We cannot even begin to tell you how many boxes of Kleenex, blister packs of Claritin, and bottles of eye droplets we go through every spring to combat the evil allergies Mother Nature throws our way. It sucks. But this year, we've been swearing it sucks harder than usual, and it turns out we were right! It IS the worst allergy season ever, and now we have SCIENCE backing it up, so excuse us while we shoot pollen-induced snot into every open space within a 30-mile radius.

Allergists are reporting a doubling and tripling of patients, and one Brooklyn doctor, Clifford Basset, had to hire three new staffers to deal with the influx of itchy-eyed new patients. "The allergy misery index is rising," said Dr. Bassett, while another MD, Dr. Boyan Hadjiev, who goes by "Dr. Sneeze," confirmed that this is "the worst season" he's seen in his seven years of practice in Manhattan. Why does it have to be like this? We knew it was a bad idea to plant a million extra trees!

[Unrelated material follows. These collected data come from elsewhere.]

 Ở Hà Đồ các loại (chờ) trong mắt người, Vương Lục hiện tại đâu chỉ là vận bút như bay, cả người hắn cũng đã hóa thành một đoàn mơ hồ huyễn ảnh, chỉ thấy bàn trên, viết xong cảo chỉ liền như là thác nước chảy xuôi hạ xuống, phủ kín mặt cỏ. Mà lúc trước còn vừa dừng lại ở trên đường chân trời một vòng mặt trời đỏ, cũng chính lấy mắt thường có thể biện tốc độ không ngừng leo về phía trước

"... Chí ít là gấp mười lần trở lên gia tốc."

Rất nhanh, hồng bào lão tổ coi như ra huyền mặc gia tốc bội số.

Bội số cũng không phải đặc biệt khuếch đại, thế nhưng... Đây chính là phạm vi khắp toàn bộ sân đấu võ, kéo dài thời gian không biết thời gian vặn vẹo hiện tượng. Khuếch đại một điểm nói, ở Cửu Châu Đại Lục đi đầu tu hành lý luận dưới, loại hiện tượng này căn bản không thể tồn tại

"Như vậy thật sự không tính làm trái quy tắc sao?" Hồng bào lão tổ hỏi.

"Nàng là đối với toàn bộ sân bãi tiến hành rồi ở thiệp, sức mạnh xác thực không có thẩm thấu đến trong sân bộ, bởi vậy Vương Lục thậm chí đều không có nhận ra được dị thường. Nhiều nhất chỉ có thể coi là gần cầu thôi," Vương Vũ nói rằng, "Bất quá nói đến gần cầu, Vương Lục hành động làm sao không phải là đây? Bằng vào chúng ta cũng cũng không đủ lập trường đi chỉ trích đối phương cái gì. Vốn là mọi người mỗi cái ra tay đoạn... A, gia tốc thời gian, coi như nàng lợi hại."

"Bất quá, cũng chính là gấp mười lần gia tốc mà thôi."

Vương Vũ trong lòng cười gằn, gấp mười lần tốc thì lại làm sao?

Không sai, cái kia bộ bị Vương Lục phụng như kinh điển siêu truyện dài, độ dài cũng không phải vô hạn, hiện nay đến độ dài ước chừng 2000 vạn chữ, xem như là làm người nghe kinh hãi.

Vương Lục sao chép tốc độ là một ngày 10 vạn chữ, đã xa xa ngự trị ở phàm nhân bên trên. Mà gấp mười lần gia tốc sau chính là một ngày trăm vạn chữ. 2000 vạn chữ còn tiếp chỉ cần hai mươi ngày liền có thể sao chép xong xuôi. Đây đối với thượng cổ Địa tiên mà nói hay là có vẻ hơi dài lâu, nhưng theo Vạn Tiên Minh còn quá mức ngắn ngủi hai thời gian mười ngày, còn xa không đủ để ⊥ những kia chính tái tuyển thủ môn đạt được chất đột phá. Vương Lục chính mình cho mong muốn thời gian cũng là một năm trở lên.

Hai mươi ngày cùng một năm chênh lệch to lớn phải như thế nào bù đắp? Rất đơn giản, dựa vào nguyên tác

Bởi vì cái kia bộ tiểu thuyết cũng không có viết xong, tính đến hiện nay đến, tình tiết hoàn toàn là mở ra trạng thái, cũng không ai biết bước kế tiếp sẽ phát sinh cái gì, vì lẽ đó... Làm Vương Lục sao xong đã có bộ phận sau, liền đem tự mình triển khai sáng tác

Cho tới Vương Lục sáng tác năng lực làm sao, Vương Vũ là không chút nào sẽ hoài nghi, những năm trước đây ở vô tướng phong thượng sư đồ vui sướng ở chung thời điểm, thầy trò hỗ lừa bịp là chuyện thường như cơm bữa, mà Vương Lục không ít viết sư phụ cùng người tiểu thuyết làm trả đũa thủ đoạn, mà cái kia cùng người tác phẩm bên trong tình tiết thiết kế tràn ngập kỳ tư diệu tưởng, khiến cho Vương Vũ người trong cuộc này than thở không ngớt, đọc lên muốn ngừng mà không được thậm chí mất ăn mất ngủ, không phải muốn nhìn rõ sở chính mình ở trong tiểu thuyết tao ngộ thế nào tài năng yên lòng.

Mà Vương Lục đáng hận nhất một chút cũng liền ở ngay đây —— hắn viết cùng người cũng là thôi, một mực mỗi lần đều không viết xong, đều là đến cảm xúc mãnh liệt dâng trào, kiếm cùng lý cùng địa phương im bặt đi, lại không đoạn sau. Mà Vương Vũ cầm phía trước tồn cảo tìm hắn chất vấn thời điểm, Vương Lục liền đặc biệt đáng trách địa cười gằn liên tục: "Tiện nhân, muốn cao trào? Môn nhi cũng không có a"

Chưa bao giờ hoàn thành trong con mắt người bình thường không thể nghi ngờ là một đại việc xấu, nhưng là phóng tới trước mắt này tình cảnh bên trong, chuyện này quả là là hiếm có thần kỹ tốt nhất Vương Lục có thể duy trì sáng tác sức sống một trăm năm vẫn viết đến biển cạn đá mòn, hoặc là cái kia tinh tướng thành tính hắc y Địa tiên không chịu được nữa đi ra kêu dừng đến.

Well, actually, it's not really the trees' fault. Turns out that pollen levels are so high because of all this nice weather we've been having, with no storm to wash it away. And some pollen is even being carried over from New Jersey! (Although Dr. Bassett does say that hair gel is "a pollen magnet," so we're not entirely sure why it's not all getting stuck in on the Jersey Shore.)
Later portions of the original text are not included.